Di milis Detikinet kemarin ada yang menanyakan bagaimana caranya menyalin sebuah cd audio ke dalam harddisk tanpa menjadikannya sebagai file MP3. Saat saya baca email tersebut ternyata belum ada yang menanggapi, jadi saya jawab saja. Si penanya ternyata sudah pernah menggunakan Nero untuk menyalin cd audio ke cd lain, masalahnya dia tidak tahu bagaimana membuat copy-nya ke dalam harddisk. Untuk membuat copy dari sebuah cd audio (atau cd apapun), caranya adalah dengan membuat image dari cd tersebut. Nero pun sebenarnya sudah dilengkapi dengan kemampuan ini. Caranya cukup mudah, Anda tinggal mengganti recorder yang digunakan dengan Image Recorder. Lihat tampilan Nero berikut ini :

Setelah Anda memilih Burn, Nero akan meminta Anda menentukan di folder mana Anda akan menyimpan image cd yang akan dibuat. Jika Anda menggunakan Nero, image hasil akan memiliki ekstensi *.nrg. Untuk menggunakan kembali image hasil ini, Anda perlu menginstal program virtual cd emulator semacam Daemon Tools. Sebenarnya selain Nero banyak program di Windows yang bisa dipakai untuk membuat image cd, misalnya CloneCD, WinISO, Alcohol.

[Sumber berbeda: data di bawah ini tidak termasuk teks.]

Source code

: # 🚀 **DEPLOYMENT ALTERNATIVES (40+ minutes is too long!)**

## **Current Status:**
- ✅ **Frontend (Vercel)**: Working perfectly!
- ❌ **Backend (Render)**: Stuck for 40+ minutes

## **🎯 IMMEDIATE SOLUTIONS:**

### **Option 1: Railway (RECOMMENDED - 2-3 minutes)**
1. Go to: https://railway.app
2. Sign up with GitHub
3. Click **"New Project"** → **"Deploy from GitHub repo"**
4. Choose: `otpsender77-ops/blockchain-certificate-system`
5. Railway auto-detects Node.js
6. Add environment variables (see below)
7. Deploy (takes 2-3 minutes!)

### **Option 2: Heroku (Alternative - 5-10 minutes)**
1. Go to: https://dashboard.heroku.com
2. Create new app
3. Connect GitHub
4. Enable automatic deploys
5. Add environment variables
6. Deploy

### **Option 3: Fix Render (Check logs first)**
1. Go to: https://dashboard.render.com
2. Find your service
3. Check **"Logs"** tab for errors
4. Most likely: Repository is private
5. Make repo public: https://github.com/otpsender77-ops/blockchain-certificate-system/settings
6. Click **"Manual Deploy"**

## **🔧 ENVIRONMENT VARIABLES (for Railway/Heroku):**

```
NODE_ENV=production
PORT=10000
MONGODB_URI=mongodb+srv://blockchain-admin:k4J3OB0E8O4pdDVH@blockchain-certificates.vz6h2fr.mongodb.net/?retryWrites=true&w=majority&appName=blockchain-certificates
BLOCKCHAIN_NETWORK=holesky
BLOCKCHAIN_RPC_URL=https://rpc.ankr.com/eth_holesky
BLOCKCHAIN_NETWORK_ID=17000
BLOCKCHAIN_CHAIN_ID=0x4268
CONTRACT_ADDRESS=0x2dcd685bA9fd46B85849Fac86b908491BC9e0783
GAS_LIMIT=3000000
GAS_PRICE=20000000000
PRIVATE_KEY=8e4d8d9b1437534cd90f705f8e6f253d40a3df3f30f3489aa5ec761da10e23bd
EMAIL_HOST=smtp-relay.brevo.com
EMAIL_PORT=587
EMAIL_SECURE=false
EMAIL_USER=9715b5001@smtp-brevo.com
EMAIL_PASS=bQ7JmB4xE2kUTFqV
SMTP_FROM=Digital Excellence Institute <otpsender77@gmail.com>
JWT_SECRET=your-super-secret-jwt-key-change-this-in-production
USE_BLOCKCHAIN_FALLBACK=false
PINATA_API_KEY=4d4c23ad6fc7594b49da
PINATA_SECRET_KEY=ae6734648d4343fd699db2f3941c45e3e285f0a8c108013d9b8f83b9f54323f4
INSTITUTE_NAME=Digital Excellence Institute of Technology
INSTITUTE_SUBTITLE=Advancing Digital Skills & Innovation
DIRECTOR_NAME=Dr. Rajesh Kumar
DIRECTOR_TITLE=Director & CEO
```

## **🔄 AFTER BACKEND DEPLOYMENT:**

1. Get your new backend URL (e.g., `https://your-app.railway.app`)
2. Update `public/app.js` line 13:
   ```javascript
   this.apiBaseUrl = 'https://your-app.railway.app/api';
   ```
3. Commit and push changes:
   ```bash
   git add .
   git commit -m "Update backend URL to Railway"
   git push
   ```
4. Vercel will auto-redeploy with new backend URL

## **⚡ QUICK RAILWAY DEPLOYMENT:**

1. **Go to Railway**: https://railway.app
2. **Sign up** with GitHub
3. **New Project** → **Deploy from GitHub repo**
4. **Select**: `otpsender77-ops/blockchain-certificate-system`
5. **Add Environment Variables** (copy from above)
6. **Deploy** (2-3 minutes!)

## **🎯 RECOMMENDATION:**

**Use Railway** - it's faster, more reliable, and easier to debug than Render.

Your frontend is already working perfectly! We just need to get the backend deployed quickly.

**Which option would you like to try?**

Di Linux (di Solaris juga pernah saya coba), caranya relatif lebih sederhana tanpa perlu tools lain lagi. Caranya dengan menggunakan perintah dd. Formatnya seperti ini :

# dd if=/dev/cdrom0 of=/home/image_cd.iso

Yang perlu diperhatikan adalah penamaan optical device (CD-ROM) yang dikenali oleh sistem operasi. Di GNU/Linux biasanya CD-ROM diberi nama /dev/cdrom0. Sementara di Solaris biasanya CD-ROM diberi nama /vol/dev/dsk/c2t0d0. Anda perlu menentukan nama dan lokasi tempat image hasilnya setelah perintah of=; jangan lupa untuk memberi ekstensi *.iso setelah nama image.

Untuk menggunakan kembali image cd yang sudah dibuat tadi caranya adalah dengan mount image cd tersebut ke suatu direktori. Hal ini cukup berbeda caranya antara GNU/Linux dan Solaris, berikut uraiannya.

Kalau Anda menggunakan GNU/Linux, caranya lebih mudah :

# sudo mount -o loop /home/image_name.iso /mount_point

Dengan cara demikian, kita seolah-olah memiliki virtual CD-ROM dengan alamat di direktori /mount_point. Untuk “mengeluarkan”/melepas virtual CD-ROM tadi caranya cukup dengan perintah :

# umount /mount_point

Di Solaris Anda langkahnya adalah :

# lofiadm -a /home/image_name.iso
# mount -F hsfs -o ro /dev/lofi/1 /mount_point

Perintah lofiadm membuat virtual device dari image cd tersebut terlebih dulu. Alamat virtual device tersebut ada di /dev/lofi/1. Angka di dalam /dev/lofi akan bertambah tiap kali kita membuat virtual device. Jadi pastikan Anda tahu berapa nomor lofi yang diatur oleh Solaris. Berbeda dengan GNU/Linux, di Solaris virtual device inilah yang akan di-mount ke dalam sistem. Untuk melepas virtual CD-ROM ini caranya adalah dengan perintah berikut :

# umount /mount_point
# lofiadm -d /dev/lofi/1

Perintah lofiadm -d berguna untuk menghapus virtual device yang sudah dibuat tadi.

Nah kurang lebih begitu caranya untuk menyalin cd audio ke dalam harddisk Anda tanpa perlu mengubahnya menjadi file MP3. Jangan lupa, ini tidak hanya untuk cd audio tapi untuk segala macam CD (selain celana dalam tentunya….. =)) ).